The most common form of credit card processing pricing is the tiered option. Depending on the nature of the transaction, the applicable fee can vary greatly — making cost forecasts exceptionally difficult.
But there’s another option for merchants, and it makes projecting the cost of credit card fees a lot easier. It’s called “interchange” or “cost plus” pricing, and it’s growing in popularity around the world.
Interchange is an infinitely complex subject, one that is confusing to many small retailers. The short explanation is that interchange is a fee that major credit card associations establish as payment for their services. The interchange charge applies to all card transactions, and is a pre-arranged percentage of the total transaction amount. This charge must be paid by the organization processing the charge, so it’s passed on to you. In most cases, the charge consists of a percentage and a fixed markup price.
There is also a charge levied by the processor (the organization providing your merchant services). This is usually a smaller percentage of the total transaction value, plus a flat markup fee.

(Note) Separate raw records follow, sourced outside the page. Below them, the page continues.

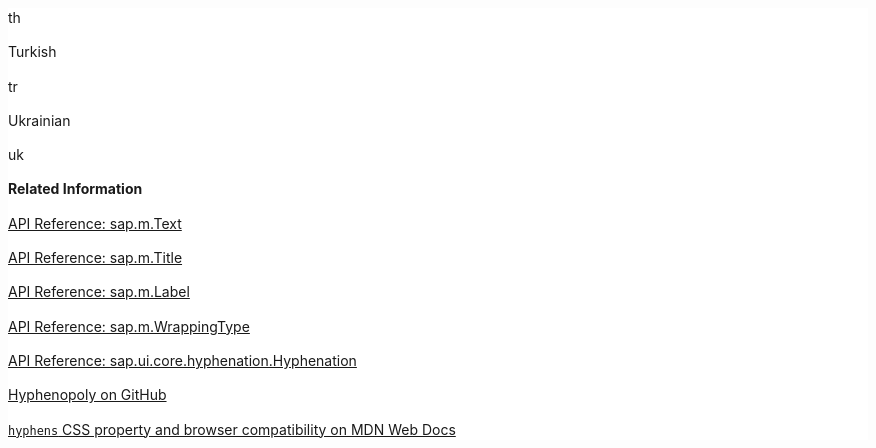 

</td>
<td valign="top">

th



</td>
</tr>
<tr>
<td valign="top">

Turkish



</td>
<td valign="top">

tr



</td>
</tr>
<tr>
<td valign="top">

Ukrainian



</td>
<td valign="top">

uk



</td>
</tr>
</table>

**Related Information**  


[API Reference: sap.m.Text](https://sdk.openui5.org/api/sap.m.Text)

[API Reference: sap.m.Title](https://sdk.openui5.org/api/sap.m.Title)

[API Reference: sap.m.Label](https://sdk.openui5.org/api/sap.m.Label)

[API Reference: sap.m.WrappingType](https://sdk.openui5.org/api/sap.m.WrappingType)

[API Reference: sap.ui.core.hyphenation.Hyphenation](https://sdk.openui5.org/api/sap.ui.core.hyphenation.Hyphenation)

[Hyphenopoly on GitHub](https://github.com/mnater/Hyphenopoly)

[`hyphens` CSS property and browser compatibility on MDN Web Docs](https://developer.mozilla.org/en-US/docs/Web/CSS/hyphens#Browser_compatibility)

A Simple Example of Interchange Pricing in Action
Imagine a customer pays for a $100 dress with their credit card. The interchange cost applied to transactions is 1.5% plus $0.08. That’s $1.50 plus $0.08 — or a total of $1.58 to process the entire £100 transaction.
But the merchant also requires payment for the credit card services they provide. Let’s say the markup fees are 0.5% along with a flat $0.04 per transaction — and additional $0.54.
So, the cost of selling that dress for $100 is $1.58 (interchange fee) plus $0.54 (merchant fee). This cost of $2.12 can be passed onto the customer or absorbed by your business. The fact that you can forecast it with a degree of accuracy makes financial planning, price-setting and margin control just a little easier
How Interchange Pricing Can Save Your Business Money
Tiered pricing models round these charges into a few tiers to simplify things, but the result is often a higher overall figure at the end of the year. As interchange and merchant markup costs are transparent and shown separately, it’s easier for business owners to see exactly where there money is going. In most cases, switching to the Interchange pricing model will result in a significant cost saving over the course of a year. Talk with an expert in POS services about the benefits of switching to the interchange model of credit card processing charges. With a clearer understanding of what you’re paying for credit card terminals and the services they deliver, you might be able to save your business a significant amount of money.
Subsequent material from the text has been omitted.